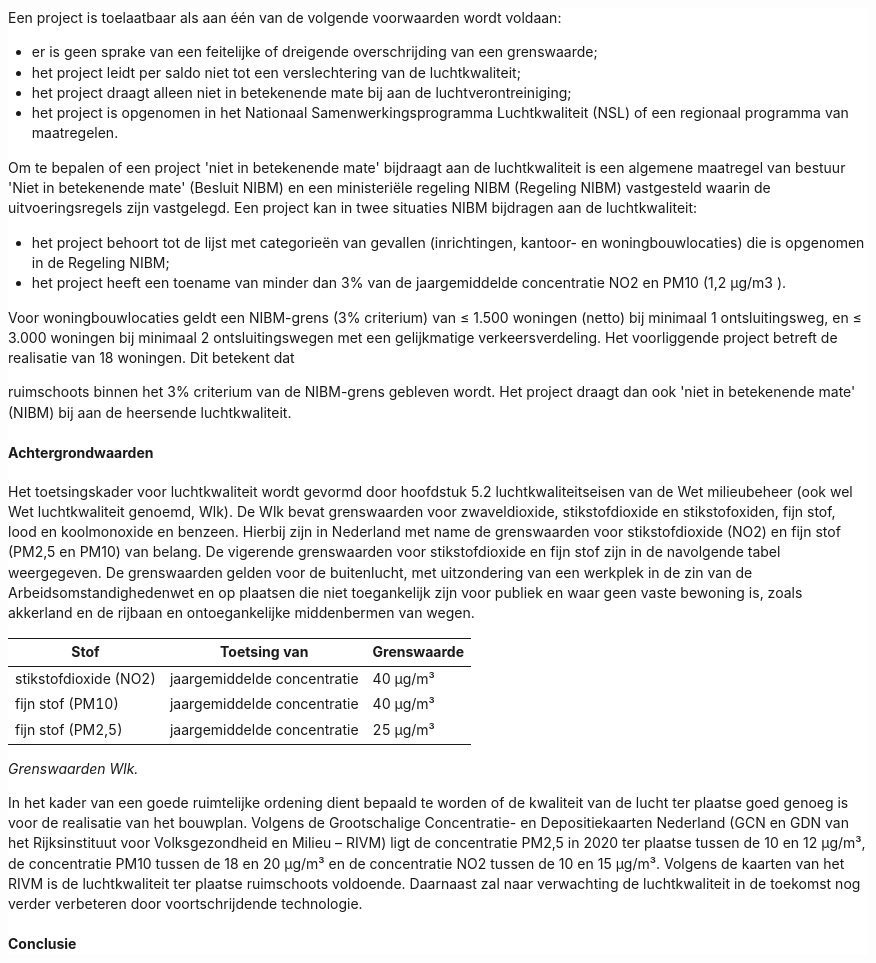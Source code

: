 Een project is toelaatbaar als aan één van de volgende voorwaarden wordt voldaan:

- er is geen sprake van een feitelijke of dreigende overschrijding van een grenswaarde;
- het project leidt per saldo niet tot een verslechtering van de luchtkwaliteit;
- het project draagt alleen niet in betekenende mate bij aan de luchtverontreiniging;
- het project is opgenomen in het Nationaal Samenwerkingsprogramma Luchtkwaliteit (NSL) of een regionaal programma van maatregelen.

Om te bepalen of een project 'niet in betekenende mate' bijdraagt aan de luchtkwaliteit is een algemene maatregel van bestuur 'Niet in betekenende mate' (Besluit NIBM) en een ministeriële regeling NIBM (Regeling NIBM) vastgesteld waarin de uitvoeringsregels zijn vastgelegd. Een project kan in twee situaties NIBM bijdragen aan de luchtkwaliteit:

- het project behoort tot de lijst met categorieën van gevallen (inrichtingen, kantoor- en woningbouwlocaties) die is opgenomen in de Regeling NIBM;
- het project heeft een toename van minder dan 3% van de jaargemiddelde concentratie NO2 en PM10 (1,2 μg/m3 ).

Voor woningbouwlocaties geldt een NIBM-grens (3% criterium) van ≤ 1.500 woningen (netto) bij minimaal 1 ontsluitingsweg, en ≤ 3.000 woningen bij minimaal 2 ontsluitingswegen met een gelijkmatige verkeersverdeling. Het voorliggende project betreft de realisatie van 18 woningen. Dit betekent dat

ruimschoots binnen het 3% criterium van de NIBM-grens gebleven wordt. Het project draagt dan ook 'niet in betekenende mate' (NIBM) bij aan de heersende luchtkwaliteit.

#### **Achtergrondwaarden**

Het toetsingskader voor luchtkwaliteit wordt gevormd door hoofdstuk 5.2 luchtkwaliteitseisen van de Wet milieubeheer (ook wel Wet luchtkwaliteit genoemd, Wlk). De Wlk bevat grenswaarden voor zwaveldioxide, stikstofdioxide en stikstofoxiden, fijn stof, lood en koolmonoxide en benzeen. Hierbij zijn in Nederland met name de grenswaarden voor stikstofdioxide (NO2) en fijn stof (PM2,5 en PM10) van belang. De vigerende grenswaarden voor stikstofdioxide en fijn stof zijn in de navolgende tabel weergegeven. De grenswaarden gelden voor de buitenlucht, met uitzondering van een werkplek in de zin van de Arbeidsomstandighedenwet en op plaatsen die niet toegankelijk zijn voor publiek en waar geen vaste bewoning is, zoals akkerland en de rijbaan en ontoegankelijke middenbermen van wegen.

| Stof                  | Toetsing van                | Grenswaarde |
|-----------------------|-----------------------------|-------------|
| stikstofdioxide (NO2) | jaargemiddelde concentratie | 40 µg/m³    |
| fijn stof (PM10)      | jaargemiddelde concentratie | 40 µg/m³    |
| fijn stof (PM2,5)     | jaargemiddelde concentratie | 25 µg/m³    |

*Grenswaarden Wlk.*

In het kader van een goede ruimtelijke ordening dient bepaald te worden of de kwaliteit van de lucht ter plaatse goed genoeg is voor de realisatie van het bouwplan. Volgens de Grootschalige Concentratie- en Depositiekaarten Nederland (GCN en GDN van het Rijksinstituut voor Volksgezondheid en Milieu – RIVM) ligt de concentratie PM2,5 in 2020 ter plaatse tussen de 10 en 12 µg/m³, de concentratie PM10 tussen de 18 en 20 µg/m³ en de concentratie NO2 tussen de 10 en 15 µg/m³. Volgens de kaarten van het RIVM is de luchtkwaliteit ter plaatse ruimschoots voldoende. Daarnaast zal naar verwachting de luchtkwaliteit in de toekomst nog verder verbeteren door voortschrijdende technologie.

#### **Conclusie**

▶ [Task requirements]
Would you copy, exactly, each line from the start of the listing above through the line with "- het project is", both ends included, but none of the pictures?

▶ [Finished exercise]
Source code

: Een project is toelaatbaar als aan één van de volgende voorwaarden wordt voldaan:

- er is geen sprake van een feitelijke of dreigende overschrijding van een grenswaarde;
- het project leidt per saldo niet tot een verslechtering van de luchtkwaliteit;
- het project draagt alleen niet in betekenende mate bij aan de luchtverontreiniging;
- het project is opgenomen in het Nationaal Samenwerkingsprogramma Luchtkwaliteit (NSL) of een regionaal programma van maatregelen.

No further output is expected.